Stored data
--- START ---
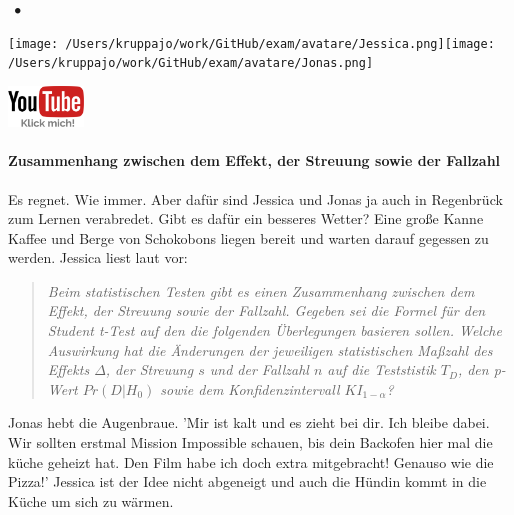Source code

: \documentclass[a4paper, 9pt]{scrartcl}\usepackage[]{graphicx}\usepackage[]{xcolor}
\begin{document}
 
\ifcollection
\begin{flushright}
\tiny\vspace{-3Ex}
\textbf{\examinhaltstart}
\exammodulestatversuch $\;\bullet$
\exammodulebiostat
\vspace{-4Ex}
\end{flushright}
\begin{minipage}[t]{0.5\textwidth}
\texttt{[image: /Users/kruppajo/work/GitHub/exam/avatare/Jessica.png]}\hspace{-4mm}\texttt{[image: /Users/kruppajo/work/GitHub/exam/avatare/Jonas.png]}
\end{minipage}
\begin{minipage}[t]{0.5\textwidth}
\hfill
\href{https://youtu.be/FgZmpnEWDag}{\includegraphics[width = 2cm]{img/youtube}}
\end{minipage}
\fi



\ifcollection
\paragraph{Zusammenhang zwischen dem Effekt, der Streuung sowie der Fallzahl}
\fi

Es regnet. Wie immer. Aber dafür sind Jessica und Jonas ja auch in Regenbrück zum Lernen verabredet. Gibt es dafür ein besseres Wetter? Eine große Kanne Kaffee und Berge von Schokobons liegen bereit und warten darauf gegessen zu werden. Jessica liest laut vor:\begin{quote}
                 \textit{
                 Beim statistischen Testen gibt es einen Zusammenhang zwischen dem Effekt, der Streuung sowie der Fallzahl. Gegeben sei die Formel für den Student t-Test auf den die folgenden Überlegungen basieren sollen. Welche Auswirkung hat die Änderungen der jeweiligen statistischen Maßzahl des Effekts $\Delta$, der Streuung $s$ und der Fallzahl $n$ auf die Teststistik $T_{D}$, den p-Wert $Pr(D|H_0)$ sowie dem Konfidenzintervall $KI_{1-\alpha}$?
                 }
                 \end{quote}Jonas hebt die Augenbraue. 'Mir ist kalt und es zieht bei dir. Ich bleibe dabei. Wir sollten erstmal Mission Impossible schauen, bis dein Backofen hier mal die küche geheizt hat. Den Film habe ich doch extra mitgebracht! Genauso wie die Pizza!' Jessica ist der Idee nicht abgeneigt und auch die Hündin kommt in die Küche um sich zu wärmen.
\end{document}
--- END ---
REQUIREMENT: Leave the pictures out and print every record exactly.

OUTPUT FOR THIS EXERCISE:
Source code

: \documentclass[a4paper, 9pt]{scrartcl}\usepackage[]{graphicx}\usepackage[]{xcolor}
\begin{document}
 
\ifcollection
\begin{flushright}
\tiny\vspace{-3Ex}
\textbf{\examinhaltstart}
\exammodulestatversuch $\;\bullet$
\exammodulebiostat
\vspace{-4Ex}
\end{flushright}
\begin{minipage}[t]{0.5\textwidth}
\texttt{[image: /Users/kruppajo/work/GitHub/exam/avatare/Jessica.png]}\hspace{-4mm}\texttt{[image: /Users/kruppajo/work/GitHub/exam/avatare/Jonas.png]}
\end{minipage}
\begin{minipage}[t]{0.5\textwidth}
\hfill
\href{https://youtu.be/FgZmpnEWDag}{\includegraphics[width = 2cm]{img/youtube}}
\end{minipage}
\fi



\ifcollection
\paragraph{Zusammenhang zwischen dem Effekt, der Streuung sowie der Fallzahl}
\fi

Es regnet. Wie immer. Aber dafür sind Jessica und Jonas ja auch in Regenbrück zum Lernen verabredet. Gibt es dafür ein besseres Wetter? Eine große Kanne Kaffee und Berge von Schokobons liegen bereit und warten darauf gegessen zu werden. Jessica liest laut vor:\begin{quote}
                 \textit{
                 Beim statistischen Testen gibt es einen Zusammenhang zwischen dem Effekt, der Streuung sowie der Fallzahl. Gegeben sei die Formel für den Student t-Test auf den die folgenden Überlegungen basieren sollen. Welche Auswirkung hat die Änderungen der jeweiligen statistischen Maßzahl des Effekts $\Delta$, der Streuung $s$ und der Fallzahl $n$ auf die Teststistik $T_{D}$, den p-Wert $Pr(D|H_0)$ sowie dem Konfidenzintervall $KI_{1-\alpha}$?
                 }
                 \end{quote}Jonas hebt die Augenbraue. 'Mir ist kalt und es zieht bei dir. Ich bleibe dabei. Wir sollten erstmal Mission Impossible schauen, bis dein Backofen hier mal die küche geheizt hat. Den Film habe ich doch extra mitgebracht! Genauso wie die Pizza!' Jessica ist der Idee nicht abgeneigt und auch die Hündin kommt in die Küche um sich zu wärmen.
\end{document}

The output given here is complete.